Gerhard Huber aus Feldkirchen ist am heutigen Karfreitag losmarschiert. Seine Mission „Für den Weltfrieden zu Fuß allein durch Europa“ führt ihn in den nächsten Monaten durch 14 Staaten.
Wenn Sie diese Zeilen lesen, befindet sich Gerhard Huber bereits auf seiner Reise. Am heutigen Karfreitag bricht er zu einer Tour auf, die ihn in den nächsten sechs Monaten durch 14 Staaten Europas führt: 4.000 Kilometer – zu Fuß, wohlgemerkt.
Ein Zeichen setzen
Weshalb tut es sich der Feldkirchner an, halb Europa per pedes zu durchqueren? Seine Mission lautet: „Für den Weltfrieden zu Fuß allein durch Europa!“ Er möchte ein klares und eindeutiges Zeichen setzen. „Wir haben seit einem Jahr sehr bedenkliche Zeiten und nicht ungefährliche, weltweite Entwicklungen. Ich möchte vorbeugend etwas tun, Bewusstsein schaffen, damit sich die Geschichte der Menschheit nicht wiederholt“, erklärt Huber im Gespräch mit „KLiCK Kärnten“.
Mut machen
Was philosophisch klingt, ist als klare Botschaft zu verstehen. „Ich will so vielen Menschen wie möglich Hoffnung und Mut für alle Bereiche ihres Lebens machen“, schildert Huber. In der Pandemie plagen Zukunfts- und Existenzängste die Menschen. Kurzarbeit, Arbeitslosigkeit und wirtschaftlich unsichere Zeiten tragen dazu bei. „Ich nehme mir vor, mit meinem Marsch den Menschen ihre Angst zu nehmen, ihnen zu zeigen, dass sie sich vor nichts zu fürchten haben“, betont Huber.
Nicht provozieren
Die dritte Motivation für sein ehrgeiziges Vorhaben betrifft die Eigenverantwortung aller. „Jeder Mensch auf der ganzen Welt hat auch einen gesellschaftlichen Auftrag, seinen Teil für eine heile und gesunde Welt, den Weltfrieden, zu leisten“, argumentiert Huber.

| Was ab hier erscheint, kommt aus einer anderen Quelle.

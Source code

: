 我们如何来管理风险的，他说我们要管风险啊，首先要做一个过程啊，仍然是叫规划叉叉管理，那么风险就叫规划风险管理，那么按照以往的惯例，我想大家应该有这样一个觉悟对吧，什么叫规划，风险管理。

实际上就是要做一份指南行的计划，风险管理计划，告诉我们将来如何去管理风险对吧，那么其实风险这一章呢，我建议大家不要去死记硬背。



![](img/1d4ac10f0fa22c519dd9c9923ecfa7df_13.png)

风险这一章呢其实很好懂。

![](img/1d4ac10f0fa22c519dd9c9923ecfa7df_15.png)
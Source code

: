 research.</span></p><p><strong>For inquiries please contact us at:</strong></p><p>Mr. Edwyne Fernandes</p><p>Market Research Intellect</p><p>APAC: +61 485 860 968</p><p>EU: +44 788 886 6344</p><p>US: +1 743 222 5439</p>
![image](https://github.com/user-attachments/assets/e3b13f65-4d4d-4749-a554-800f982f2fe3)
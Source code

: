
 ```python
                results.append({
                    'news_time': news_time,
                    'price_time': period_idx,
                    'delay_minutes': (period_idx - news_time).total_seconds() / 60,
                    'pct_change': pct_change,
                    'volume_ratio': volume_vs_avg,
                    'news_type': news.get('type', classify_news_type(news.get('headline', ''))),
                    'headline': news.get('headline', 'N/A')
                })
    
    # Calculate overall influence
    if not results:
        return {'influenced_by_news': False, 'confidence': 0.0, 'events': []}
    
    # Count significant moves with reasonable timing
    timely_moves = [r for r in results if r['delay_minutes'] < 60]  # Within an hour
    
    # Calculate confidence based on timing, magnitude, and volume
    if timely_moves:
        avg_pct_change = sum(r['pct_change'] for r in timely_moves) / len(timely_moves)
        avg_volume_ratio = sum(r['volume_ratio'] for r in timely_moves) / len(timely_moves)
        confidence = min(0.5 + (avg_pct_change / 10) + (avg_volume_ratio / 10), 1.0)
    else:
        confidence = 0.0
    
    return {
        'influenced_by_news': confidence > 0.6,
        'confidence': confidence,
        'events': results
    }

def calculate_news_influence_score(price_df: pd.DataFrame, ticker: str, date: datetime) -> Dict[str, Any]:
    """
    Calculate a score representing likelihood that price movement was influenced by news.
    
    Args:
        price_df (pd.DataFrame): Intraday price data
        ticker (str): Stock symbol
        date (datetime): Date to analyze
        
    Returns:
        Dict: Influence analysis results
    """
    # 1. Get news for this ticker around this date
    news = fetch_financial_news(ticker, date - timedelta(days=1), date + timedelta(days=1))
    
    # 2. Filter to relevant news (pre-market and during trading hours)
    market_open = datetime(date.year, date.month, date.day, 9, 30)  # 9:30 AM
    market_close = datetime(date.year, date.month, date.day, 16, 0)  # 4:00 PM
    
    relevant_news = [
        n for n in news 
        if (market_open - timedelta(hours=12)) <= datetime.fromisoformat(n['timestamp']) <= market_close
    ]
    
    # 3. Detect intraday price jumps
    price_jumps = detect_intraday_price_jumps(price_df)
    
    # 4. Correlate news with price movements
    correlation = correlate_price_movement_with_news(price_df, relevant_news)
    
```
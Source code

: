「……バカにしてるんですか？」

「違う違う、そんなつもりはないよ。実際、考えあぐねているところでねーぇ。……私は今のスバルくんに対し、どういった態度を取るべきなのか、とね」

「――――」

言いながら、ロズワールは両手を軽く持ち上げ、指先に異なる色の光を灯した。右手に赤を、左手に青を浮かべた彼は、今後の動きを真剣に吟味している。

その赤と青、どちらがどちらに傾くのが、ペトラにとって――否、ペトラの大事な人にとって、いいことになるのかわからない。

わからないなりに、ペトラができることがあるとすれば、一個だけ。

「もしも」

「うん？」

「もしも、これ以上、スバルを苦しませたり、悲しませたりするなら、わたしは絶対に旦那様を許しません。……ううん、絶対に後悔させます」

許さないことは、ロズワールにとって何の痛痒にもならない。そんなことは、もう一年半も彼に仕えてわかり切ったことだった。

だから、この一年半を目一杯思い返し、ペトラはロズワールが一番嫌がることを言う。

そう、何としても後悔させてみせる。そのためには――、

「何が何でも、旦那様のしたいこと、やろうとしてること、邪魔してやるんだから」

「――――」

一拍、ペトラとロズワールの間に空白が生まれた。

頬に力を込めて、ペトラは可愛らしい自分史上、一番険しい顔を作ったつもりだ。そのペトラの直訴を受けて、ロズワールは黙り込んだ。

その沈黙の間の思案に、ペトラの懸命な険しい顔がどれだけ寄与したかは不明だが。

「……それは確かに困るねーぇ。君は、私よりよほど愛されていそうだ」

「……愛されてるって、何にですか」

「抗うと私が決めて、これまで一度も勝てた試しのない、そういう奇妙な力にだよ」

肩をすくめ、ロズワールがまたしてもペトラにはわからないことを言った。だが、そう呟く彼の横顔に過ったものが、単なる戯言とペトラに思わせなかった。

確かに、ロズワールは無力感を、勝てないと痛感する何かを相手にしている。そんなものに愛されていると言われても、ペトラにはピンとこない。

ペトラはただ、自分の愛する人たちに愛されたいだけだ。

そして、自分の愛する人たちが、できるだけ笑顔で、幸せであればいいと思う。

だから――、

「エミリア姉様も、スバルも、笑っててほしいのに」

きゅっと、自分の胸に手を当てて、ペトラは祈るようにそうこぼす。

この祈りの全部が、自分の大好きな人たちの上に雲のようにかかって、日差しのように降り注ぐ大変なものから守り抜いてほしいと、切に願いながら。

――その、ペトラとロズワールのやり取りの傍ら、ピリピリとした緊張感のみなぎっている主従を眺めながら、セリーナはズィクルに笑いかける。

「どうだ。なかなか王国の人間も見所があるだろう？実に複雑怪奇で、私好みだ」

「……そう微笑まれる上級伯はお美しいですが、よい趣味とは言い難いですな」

Deshalb hat er auch ein Plakat im Gepäck, auf dem „For World Peace walking trough Europe“ steht. Nachsatz: „Ich möchte mit dieser Aktion nicht provozieren, sondern ein Zeichen setzen.“
Unter freiem Himmel nächtigen
Huber hat nicht nur sprichwörtlich einen schweren Rucksack zu tragen. Darin sind auch Zelt, Schlafsack und Campingkocher verstaut, denn genächtigt wird unter freiem Himmel. Auch auf Technologie verzichtet er auf seiner Reise. Der einzige Kompromiss, den seine Familie einforderte, ist ein Mobiltelefon. „Meine Gattin Sabine will natürlich, dass ich erreichbar bin“, sagt Huber. Wenn das Handy schon mit ist, wird er seinen Marsch mit Bildern auf Instragam in regelmäßigen Abschnitten dokumentieren. „Aber nicht übertrieben“, kündigt Huber ab. Läuft alles nach Plan, wird ihn seine Familie Anfang Oktober wieder in Feldkirchen in ihre Arme schließen dürfen.
ZUR SACHE
Die Strecke: Die 4.000 Kilometer lange Tour durch Europa startet in Feldkirchen. Die Route verläuft wie folgt: Feldkirchen – Slowenien – Ungarn – Slowakei – Tschechien – Polen – Deutschland – Niederlande – Belgien – Luxemburg – Frankreich – Schweiz – Liechtenstein – Italien – Kroatien – Slowenien – Feldkirchen.